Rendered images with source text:
►
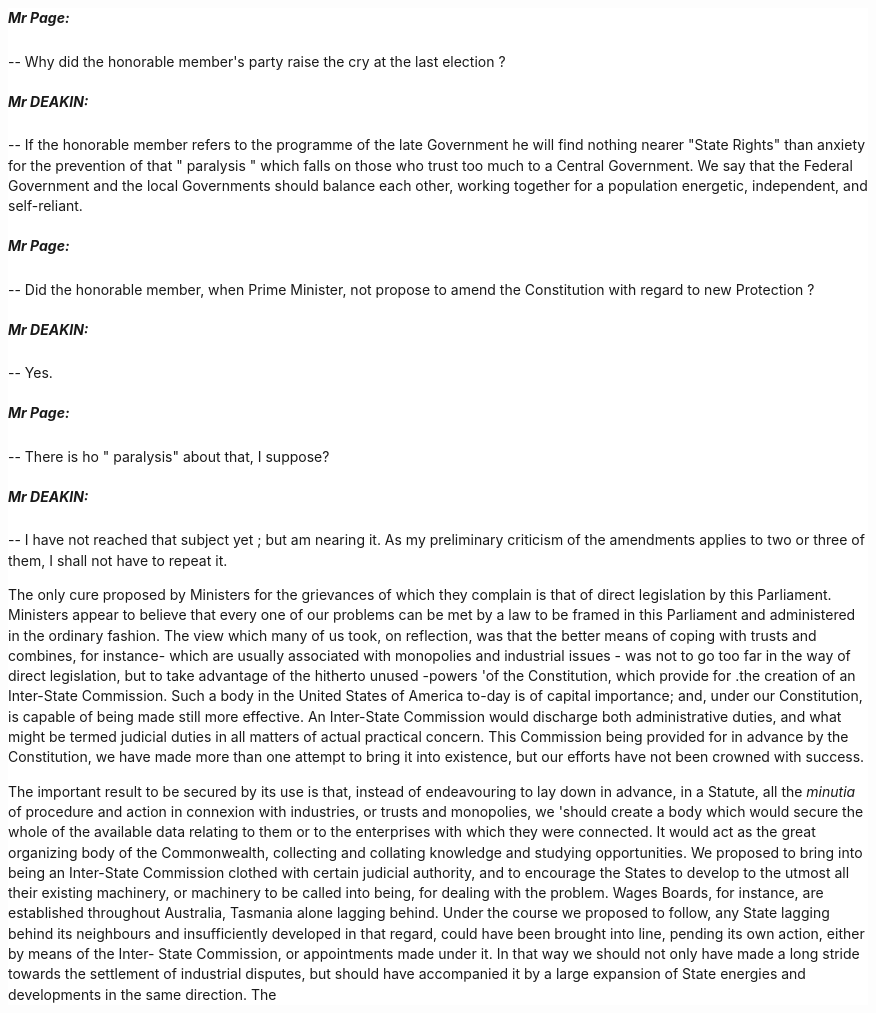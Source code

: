 ##### Mr Page:

--  Why did the honorable member's party raise the cry at the last election ? 

##### Mr DEAKIN:

-- If the honorable member refers to the programme of the late Government he will find nothing nearer "State Rights" than anxiety for the prevention of that " paralysis " which falls on those who trust too much to a Central Government. We say that the Federal Government and the local Governments should balance each other, working together for a population energetic, independent, and self-reliant. 

##### Mr Page:

--  Did the honorable member, when Prime Minister, not propose to amend the Constitution with regard to new Protection ? 

##### Mr DEAKIN:

-- Yes. 

##### Mr Page:

--  There is ho " paralysis" about that, I suppose? 

##### Mr DEAKIN:

-- I have not reached that subject yet ; but am nearing it. As my preliminary criticism of the amendments applies to two or three of them, I shall not have to repeat it. 

The only cure proposed by Ministers for the grievances of which they complain  is that of direct legislation by this Parliament. Ministers appear to believe that every one of our problems can be met by a law to be framed in this Parliament and administered in the ordinary fashion. The view which many of us took, on reflection, was that the better means of coping with trusts and combines, for instance- which are usually associated with monopolies and industrial issues - was not to go too far in the way of direct legislation, but to take advantage of the hitherto unused -powers 'of the Constitution, which provide for .the creation of an Inter-State Commission. Such a body in the United States of America to-day is of capital importance; and, under our Constitution, is capable of being made still more effective. An Inter-State Commission would discharge both administrative duties, and what might be termed judicial duties in all matters of actual practical concern. This Commission being provided for in advance by the Constitution, we have made more than one attempt to bring it into existence, but our efforts have not been crowned with success. 

The important result to be secured by its use is that, instead of endeavouring to lay down in advance, in a Statute, all the  *minutia*  of procedure and action in connexion with industries, or trusts and monopolies, we 'should create a body which would secure the whole of the available data relating to them or to the enterprises with which they were connected. It would act as the great organizing body of the Commonwealth, collecting and collating knowledge and studying opportunities. We proposed to bring into being an Inter-State Commission clothed with certain judicial authority, and to encourage the States to develop to the utmost all their existing machinery, or machinery to be called into being, for dealing with the problem. Wages Boards, for instance, are established throughout Australia, Tasmania alone lagging behind. Under the course we proposed to follow, any State lagging behind its neighbours and insufficiently developed in that regard, could have been brought into line, pending its own action, either by means of the Inter- State Commission, or appointments made under it. In that way we should not only have made a long stride towards the settlement of industrial disputes, but should have accompanied it by a large expansion of State energies and developments in the same direction. The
◄
## Task objective
Only lines with the word "Constitution" are wanted. Find and copy them from the records above.

## Task solution
--  Did the honorable member, when Prime Minister, not propose to amend the Constitution with regard to new Protection ? 
The only cure proposed by Ministers for the grievances of which they complain  is that of direct legislation by this Parliament. Ministers appear to believe that every one of our problems can be met by a law to be framed in this Parliament and administered in the ordinary fashion. The view which many of us took, on reflection, was that the better means of coping with trusts and combines, for instance- which are usually associated with monopolies and industrial issues - was not to go too far in the way of direct legislation, but to take advantage of the hitherto unused -powers 'of the Constitution, which provide for .the creation of an Inter-State Commission. Such a body in the United States of America to-day is of capital importance; and, under our Constitution, is capable of being made still more effective. An Inter-State Commission would discharge both administrative duties, and what might be termed judicial duties in all matters of actual practical concern. This Commission being provided for in advance by the Constitution, we have made more than one attempt to bring it into existence, but our efforts have not been crowned with success. 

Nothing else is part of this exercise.